Let $$(M,g)$$ be an oriented Riemannian manifold. Then, the codifferential $$\delta$$ is given by $$\delta \omega=-\star d \star \omega$$, where $$\star$$ stands for the Hodge star, $$d$$ for the exterior derivative and $$\omega \in \Omega^1_c(M)$$, where $$\Omega^1_c(M)$$ denotes the differential 1-forms with compact support. I am reading the prove of the following equality $$\int_M \delta(\omega) \mathrm{dvol}_g=0,$$ where $$\mathrm{dvol}_g$$ denotes the Riemannian volume form.

At some point it is used that: $$\int_{M} \star d \star \omega= \int_{M} d(\star \omega).$$ Why is this true?

The left-hand side of the equality is missing $$\operatorname{dvol}_g$$.
For forms $$\alpha, \beta$$ of the same degree, we have $$(\star \alpha) \wedge \beta = (\star \beta) \wedge \alpha$$ (and both are equal to $$\pm \langle \alpha, \beta \rangle \operatorname{dvol}_g$$, but the sign doesn't matter here).
Recall also that $$\star \operatorname{dvol}_g = 1$$.
Thus $$(\star d \star \omega) \wedge \operatorname{dvol}_g = (\star \operatorname{dvol}_g ) \wedge d \star \omega = 1 \wedge d \star \omega = d \star \omega$$. So the equality is actually pointwise.

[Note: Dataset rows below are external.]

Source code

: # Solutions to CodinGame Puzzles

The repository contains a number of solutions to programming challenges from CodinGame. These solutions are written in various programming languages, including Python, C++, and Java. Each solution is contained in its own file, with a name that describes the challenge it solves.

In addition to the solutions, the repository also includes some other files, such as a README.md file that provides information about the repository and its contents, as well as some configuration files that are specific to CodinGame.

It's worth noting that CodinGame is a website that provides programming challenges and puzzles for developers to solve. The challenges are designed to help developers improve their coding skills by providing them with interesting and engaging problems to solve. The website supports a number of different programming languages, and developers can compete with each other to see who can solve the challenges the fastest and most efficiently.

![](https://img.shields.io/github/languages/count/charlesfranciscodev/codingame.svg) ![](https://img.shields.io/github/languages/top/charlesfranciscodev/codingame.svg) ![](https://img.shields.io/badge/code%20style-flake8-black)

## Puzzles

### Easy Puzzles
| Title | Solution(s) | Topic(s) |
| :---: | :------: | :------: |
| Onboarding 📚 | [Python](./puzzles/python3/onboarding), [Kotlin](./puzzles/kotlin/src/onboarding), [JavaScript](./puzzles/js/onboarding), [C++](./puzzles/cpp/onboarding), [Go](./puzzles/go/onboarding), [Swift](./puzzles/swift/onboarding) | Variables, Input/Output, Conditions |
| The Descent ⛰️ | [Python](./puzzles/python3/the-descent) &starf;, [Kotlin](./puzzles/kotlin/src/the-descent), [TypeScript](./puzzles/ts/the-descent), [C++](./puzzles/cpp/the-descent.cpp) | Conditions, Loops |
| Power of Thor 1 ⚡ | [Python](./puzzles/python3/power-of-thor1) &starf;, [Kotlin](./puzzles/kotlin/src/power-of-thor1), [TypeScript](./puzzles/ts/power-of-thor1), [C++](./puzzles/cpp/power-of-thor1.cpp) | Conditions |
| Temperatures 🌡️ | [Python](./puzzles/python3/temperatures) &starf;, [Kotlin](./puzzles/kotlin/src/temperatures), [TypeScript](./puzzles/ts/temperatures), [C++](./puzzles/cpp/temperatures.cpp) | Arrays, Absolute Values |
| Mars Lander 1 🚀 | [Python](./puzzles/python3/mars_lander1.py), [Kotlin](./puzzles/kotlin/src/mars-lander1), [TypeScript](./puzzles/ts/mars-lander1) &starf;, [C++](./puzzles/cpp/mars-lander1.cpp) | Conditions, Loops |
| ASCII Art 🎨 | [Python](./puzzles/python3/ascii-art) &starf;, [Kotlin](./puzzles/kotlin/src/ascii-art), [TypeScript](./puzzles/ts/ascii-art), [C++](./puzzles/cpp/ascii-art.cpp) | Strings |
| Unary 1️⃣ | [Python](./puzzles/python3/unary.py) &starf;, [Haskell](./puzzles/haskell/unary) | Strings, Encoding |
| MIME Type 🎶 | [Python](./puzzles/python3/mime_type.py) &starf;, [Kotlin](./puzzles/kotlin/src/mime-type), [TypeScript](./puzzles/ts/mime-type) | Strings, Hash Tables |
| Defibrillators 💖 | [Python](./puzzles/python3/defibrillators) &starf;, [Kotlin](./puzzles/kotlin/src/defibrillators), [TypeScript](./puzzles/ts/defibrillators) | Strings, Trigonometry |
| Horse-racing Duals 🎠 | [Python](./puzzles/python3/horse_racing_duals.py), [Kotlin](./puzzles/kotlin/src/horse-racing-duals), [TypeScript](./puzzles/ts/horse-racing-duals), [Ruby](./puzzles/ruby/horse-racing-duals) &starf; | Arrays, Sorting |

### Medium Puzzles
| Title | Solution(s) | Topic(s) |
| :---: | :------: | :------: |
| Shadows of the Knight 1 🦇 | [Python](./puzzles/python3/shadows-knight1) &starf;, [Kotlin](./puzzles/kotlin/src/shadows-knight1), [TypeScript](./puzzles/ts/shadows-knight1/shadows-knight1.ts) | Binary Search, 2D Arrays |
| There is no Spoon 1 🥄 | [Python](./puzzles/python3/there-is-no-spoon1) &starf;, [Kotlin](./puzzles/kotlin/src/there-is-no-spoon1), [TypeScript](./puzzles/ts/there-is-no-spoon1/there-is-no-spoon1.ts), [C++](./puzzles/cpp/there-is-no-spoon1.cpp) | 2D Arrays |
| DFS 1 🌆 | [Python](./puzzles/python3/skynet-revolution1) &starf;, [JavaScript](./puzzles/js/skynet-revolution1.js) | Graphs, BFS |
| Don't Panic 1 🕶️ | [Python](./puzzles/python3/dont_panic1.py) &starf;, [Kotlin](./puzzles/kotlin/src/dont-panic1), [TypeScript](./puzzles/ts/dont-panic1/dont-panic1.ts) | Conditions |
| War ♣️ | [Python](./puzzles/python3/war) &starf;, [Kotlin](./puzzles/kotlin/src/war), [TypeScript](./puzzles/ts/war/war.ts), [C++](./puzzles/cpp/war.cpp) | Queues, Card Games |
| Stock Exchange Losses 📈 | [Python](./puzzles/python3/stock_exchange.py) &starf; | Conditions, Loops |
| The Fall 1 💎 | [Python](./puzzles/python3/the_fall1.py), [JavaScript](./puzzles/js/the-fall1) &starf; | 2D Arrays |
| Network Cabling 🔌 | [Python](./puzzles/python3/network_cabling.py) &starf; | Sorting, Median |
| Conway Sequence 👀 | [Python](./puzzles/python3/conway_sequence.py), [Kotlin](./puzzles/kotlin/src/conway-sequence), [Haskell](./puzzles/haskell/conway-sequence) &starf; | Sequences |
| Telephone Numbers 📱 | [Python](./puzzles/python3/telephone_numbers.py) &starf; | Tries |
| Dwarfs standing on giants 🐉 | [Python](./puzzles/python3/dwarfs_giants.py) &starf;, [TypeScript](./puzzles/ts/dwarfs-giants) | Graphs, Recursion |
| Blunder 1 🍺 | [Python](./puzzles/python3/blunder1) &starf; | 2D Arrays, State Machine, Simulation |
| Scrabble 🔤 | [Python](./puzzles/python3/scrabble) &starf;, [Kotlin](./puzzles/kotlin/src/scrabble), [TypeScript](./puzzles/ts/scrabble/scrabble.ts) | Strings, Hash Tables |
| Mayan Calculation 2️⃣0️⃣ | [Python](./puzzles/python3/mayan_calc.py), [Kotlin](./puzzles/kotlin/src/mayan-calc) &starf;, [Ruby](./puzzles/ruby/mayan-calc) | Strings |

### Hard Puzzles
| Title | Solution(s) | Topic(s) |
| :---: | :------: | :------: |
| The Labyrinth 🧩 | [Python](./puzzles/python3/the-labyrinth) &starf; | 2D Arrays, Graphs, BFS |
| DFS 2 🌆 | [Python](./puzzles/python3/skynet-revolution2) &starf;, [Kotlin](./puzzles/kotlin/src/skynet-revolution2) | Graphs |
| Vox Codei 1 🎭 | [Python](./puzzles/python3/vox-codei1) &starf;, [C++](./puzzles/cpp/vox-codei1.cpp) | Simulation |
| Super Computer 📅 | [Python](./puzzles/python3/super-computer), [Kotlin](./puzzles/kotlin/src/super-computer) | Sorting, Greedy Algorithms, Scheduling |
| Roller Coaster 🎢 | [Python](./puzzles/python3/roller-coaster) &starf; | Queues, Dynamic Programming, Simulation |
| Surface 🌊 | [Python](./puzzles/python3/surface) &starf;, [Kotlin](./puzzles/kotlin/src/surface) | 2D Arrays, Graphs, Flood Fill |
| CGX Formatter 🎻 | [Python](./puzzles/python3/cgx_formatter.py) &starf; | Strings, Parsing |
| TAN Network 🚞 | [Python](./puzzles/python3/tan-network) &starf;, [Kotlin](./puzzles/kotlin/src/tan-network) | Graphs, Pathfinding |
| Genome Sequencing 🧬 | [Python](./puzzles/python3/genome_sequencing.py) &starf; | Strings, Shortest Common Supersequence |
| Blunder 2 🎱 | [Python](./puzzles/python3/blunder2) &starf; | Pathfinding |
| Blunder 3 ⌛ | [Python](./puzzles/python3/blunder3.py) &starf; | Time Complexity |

By the way, if we now integrate over $$M$$, since by Stokes' theorem, $$\int_M d\star \omega = 0$$ (since $$\omega$$ is compactly supported, there is no boundary term), we have $$\int_M (\star d \star \omega) \wedge \operatorname{dvol}_g = 0$$. I've seen this called the divergence theorem, and I think of it as a reformulation of Stokes' theorem in terms of $$\delta$$.